Mit Acrylamid belastete Adventszeit?...
Meldungen über Acrylamid in Weihnachtsgebäck trüben die Vorfreude auf die Adventszeit.
Der "Spiegel" berichtet, dass Lebkuchen und Spekulatius auch in diesem Jahr wieder mit Acrylamid, das in höheren Konzentrationen Krebs auslösen kann, belastet sein sollen. Im Vergleich zum Vorjahr sei zwar bei einigen Sorten der Acrylamidgehalt gesunken, bei einigen Produkten jedoch gestiegen.

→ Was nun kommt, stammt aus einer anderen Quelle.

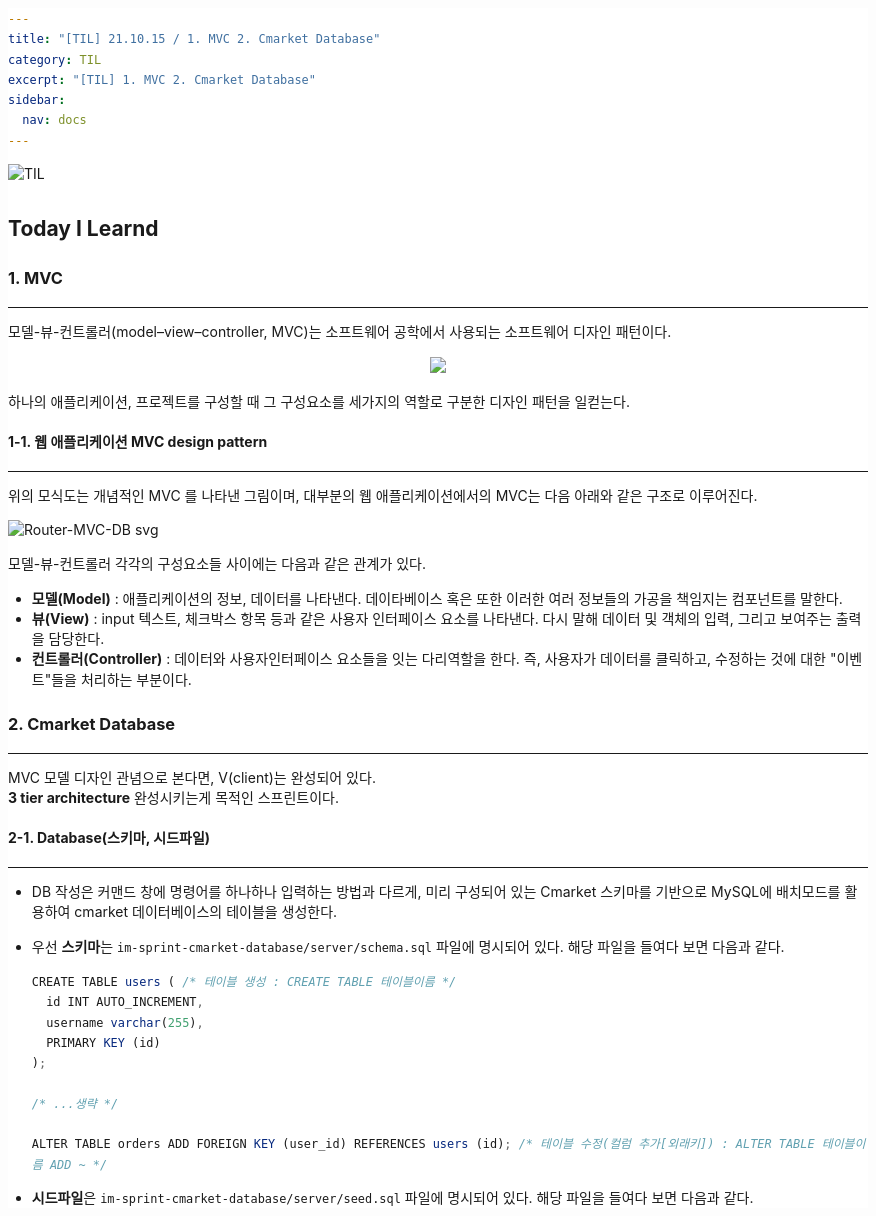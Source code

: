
 ```yaml
---
title: "[TIL] 21.10.15 / 1. MVC 2. Cmarket Database"
category: TIL
excerpt: "[TIL] 1. MVC 2. Cmarket Database"
sidebar:
  nav: docs
---
```


![TIL](https://user-images.githubusercontent.com/83164003/127775612-7464075f-89e7-478e-82ee-dc1c2710a125.jpeg)
## Today I Learnd
### 1. MVC
---

모델-뷰-컨트롤러(model–view–controller, MVC)는 소프트웨어 공학에서 사용되는 소프트웨어 디자인 패턴이다.

<p align="center"><img src="https://user-images.githubusercontent.com/83164003/139032773-2a980dc7-ea94-421a-9ed4-2884d5cbf9ba.png"></p>

하나의 애플리케이션, 프로젝트를 구성할 때 그 구성요소를 세가지의 역할로 구분한 디자인 패턴을 일컫는다.
#### 1-1. 웹 애플리케이션 MVC design pattern
---

위의 모식도는 개념적인 MVC 를 나타낸 그림이며, 대부분의 웹 애플리케이션에서의 MVC는 다음 아래와 같은 구조로 이루어진다.

![Router-MVC-DB svg](https://user-images.githubusercontent.com/83164003/139035091-e921704a-3320-40d0-8f31-2c89515727e4.png)

모델-뷰-컨트롤러 각각의 구성요소들 사이에는 다음과 같은 관계가 있다.

- **모델(Model)** : 애플리케이션의 정보, 데이터를 나타낸다. 데이타베이스 혹은 또한 이러한 여러 정보들의 가공을 책임지는 컴포넌트를 말한다.
- **뷰(View)** : input 텍스트, 체크박스 항목 등과 같은 사용자 인터페이스 요소를 나타낸다. 다시 말해 데이터 및 객체의 입력, 그리고 보여주는 출력을 담당한다.
- **컨트롤러(Controller)** : 데이터와 사용자인터페이스 요소들을 잇는 다리역할을 한다. 즉, 사용자가 데이터를 클릭하고, 수정하는 것에 대한 "이벤트"들을 처리하는 부분이다.



### 2. Cmarket Database 
---

MVC 모델 디자인 관념으로 본다면, V(client)는 완성되어 있다.<br> 
**3 tier architecture** 완성시키는게 목적인 스프린트이다.

#### 2-1. Database(스키마, 시드파일)
---
- DB 작성은 커맨드 창에 명령어를 하나하나 입력하는 방법과 다르게, 미리 구성되어 있는 Cmarket 스키마를 기반으로 MySQL에 배치모드를 활용하여 cmarket 데이터베이스의 테이블을 생성한다.

-  우선 **스키마**는 `im-sprint-cmarket-database/server/schema.sql` 파일에 명시되어 있다. 해당 파일을 들여다 보면 다음과 같다.

   ```javascript
   CREATE TABLE users ( /* 테이블 생성 : CREATE TABLE 테이블이름 */
     id INT AUTO_INCREMENT,
     username varchar(255),
     PRIMARY KEY (id)
   );
 
   /* ...생략 */
 
   ALTER TABLE orders ADD FOREIGN KEY (user_id) REFERENCES users (id); /* 테이블 수정(컬럼 추가[외래키]) : ALTER TABLE 테이블이름 ADD ~ */
   ```
- **시드파일**은  `im-sprint-cmarket-database/server/seed.sql` 파일에 명시되어 있다. 해당 파일을 들여다 보면 다음과 같다.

Wissenschaftler kritisieren diese Berichterstattung, da sie keine fundierten Ergebnisse zeige. Bei einer Lebkuchensorte könne der Acrylamidgehalt in den einzelnen Herstellungschargen um bis zu 50% schwanken. Zudem seien andere Lebensmittel, die tagtäglich, und nicht nur in der Vorweihnachtszeit verzehrt werden, viel größere Belastungsquellen für Acrylamid: nämlich vor allem Pommes Frites und Kartoffelchips. Ein Vergleich der Lebkuchensorten mit diesen Nahrungsmitteln wäre aussagekräftiger.
Um beim Backen der Weihnachtsplätzchen die Bildung von Acrylamid möglichst gering zu halten, empfiehlt die Verbraucherzentrale Hamburg, Mandeln für Weihnachtsplätzchen nur leicht zu rösten, zudem generell die Backtemperatur und Backzeit der Plätzchen möglichst klein zu wählen. Je mehr die Plätzchen austrocknen und je dunkler sie gebacken sind, desto höher könne er Gehalt an Acrylamid sein.